Soil biodiversity includes all belowground organisms that are functioning in complex food webs fuelled by dead plant matter and living plant roots. The number of species in soil by far exceeds aboveground diversity, but the complex community living below our feed is still a widely neglected field of research. This is a serious shortcoming, since soil biota carry out an enormous range of functions and is pivotal for delivering food, fiber and biofuels and carbon storage. Moreover, soil biodiversity affects the organisms living on the other side of the soil interface in a multitude of ways, either through nutrient supply or as herbivores, pathogens, and symbionts.

Main Research

  • Within the DFG research unit ICON we will investigate the effect of shifting from continuously flooded rice cropping to crop rotation (including non-flooded systems) and diversified crops on the soil fauna communities and associated ecosystem functions. Groups with a major impact on soil functions will be identified and their response to changing management regimes as well as their recolonization capability after crop rotation will be quantified.
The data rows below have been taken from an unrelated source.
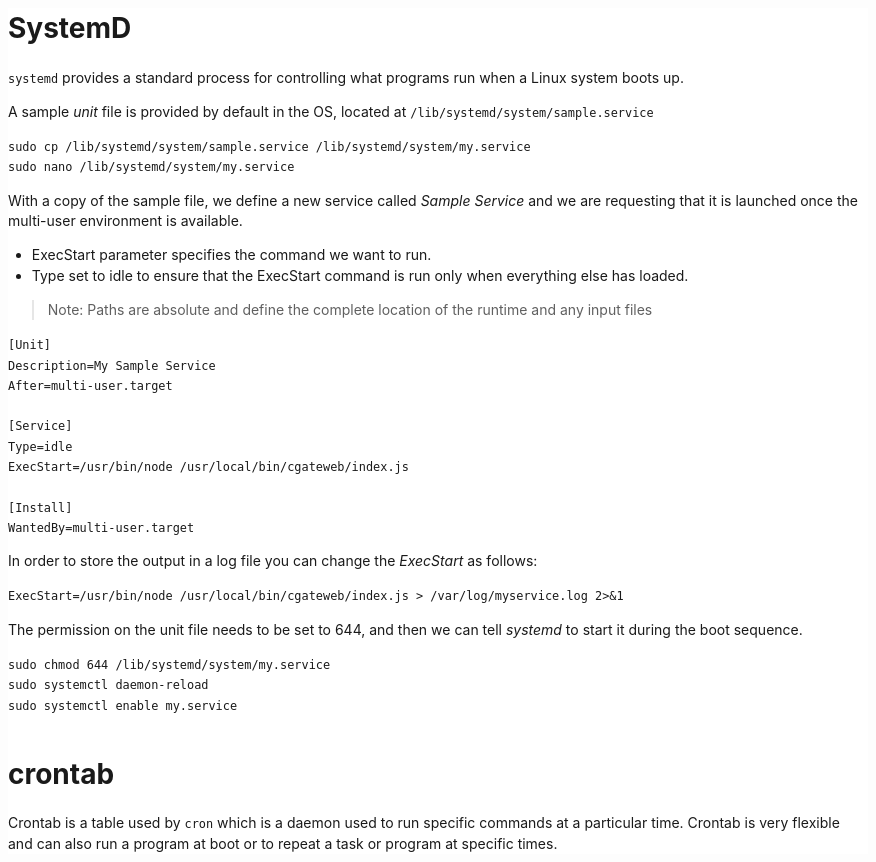 # SystemD

`systemd` provides a standard process for controlling what programs run when a Linux system boots up.

A sample *unit* file is provided by default in the OS, located at `/lib/systemd/system/sample.service`

```shell
sudo cp /lib/systemd/system/sample.service /lib/systemd/system/my.service
sudo nano /lib/systemd/system/my.service
```

With a copy of the sample file, we define a new service called *Sample Service* and we are requesting that it is launched once the multi-user environment is available.

* ExecStart parameter specifies the command we want to run. 
* Type set to idle to ensure that the ExecStart command is run only when everything else has loaded.
> Note: Paths are absolute and define the complete location of the runtime and any input files

```shell
[Unit]
Description=My Sample Service
After=multi-user.target

[Service]
Type=idle
ExecStart=/usr/bin/node /usr/local/bin/cgateweb/index.js

[Install]
WantedBy=multi-user.target
```

In order to store the output in a log file you can change the *ExecStart* as follows:

```shell
ExecStart=/usr/bin/node /usr/local/bin/cgateweb/index.js > /var/log/myservice.log 2>&1
```

The permission on the unit file needs to be set to 644, and then we can tell *systemd* to start it during the boot sequence.

```shell
sudo chmod 644 /lib/systemd/system/my.service
sudo systemctl daemon-reload
sudo systemctl enable my.service
```

# crontab

Crontab is a table used by `cron` which is a daemon used to run specific commands at a particular time. Crontab is very flexible and can also run a program at boot or to repeat a task or program at specific times.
Microcosm experiments covering a broader range of environmental conditions expected under future climate conditions will be set up to determine the compositional and functional robustness of major components of the local soil fauna. Advanced statistical modeling for quantification of species – environment relationships integrating all data subsets will specify the impact of crop diversification in rice agro-ecosystems on soil biota and on the related ecosystem services.
  • We are partners of the EU FP7 project SOILSERVICE. This project combines interdisciplinary empirical studies and soil biodiversity surveys to construct soil food web models and determine effects of changing soil biodiversity on stability and resilience of carbon, nitrogen and phosphorus cycling, as well as assess consequences for outbreaks of pests or invasive species. Major objectives are (1) to value soil ecosystem services during different pressure of land use and changes in soil biodiversity, (2) to establish methods for determining and predicting sustainability of ecosystem services at different types of land use, and (3) to build scenarios for identifying economical and social drivers of how land use such as biofuels production and land abandonment can influence soil biodiversity and ecosystem services over European scale.
  • Within the context of the DFG project SOILFOODWEB, which is part of the Priority Program ‘Biodiversity Exploratories’, we study the impact of land-use intensity and landscape structure on the biodiversity and functioning of soil food webs. The community structure of soil biota in terms of species diversity, functional diversity, body size and abundance distributions is compared between the three Exploratories (i.e. ecoregions), two contrasting ecosystems (grassland and forest) and two opposite land-use intensities (intensive and extensive) under consideration of landscape structure (heterogeneous to homogeneous). Complementing laboratory studies aim at identifying key components of soil food webs that may alter below- and aboveground processes differently in the two studied ecosystems (forest/grassland). Starting from March 2011, the project will be continued with a slightly different focus under the acronym SOILFUN.
  • The BMBF project BIOPLEX (incl. coordination of the BIOLOG Europe Program), focused on biodiversity and spatial complexity in agricultural landscapes under global change (coordinator 2000 to 2010: Wolters). Within this project we have used a multiscale approach to study the impact of landscape structure on the diversity and function of soil invertebrates. Research on these issues is currently continued based on university funds, but we are intensively working on proposals for follow up projects.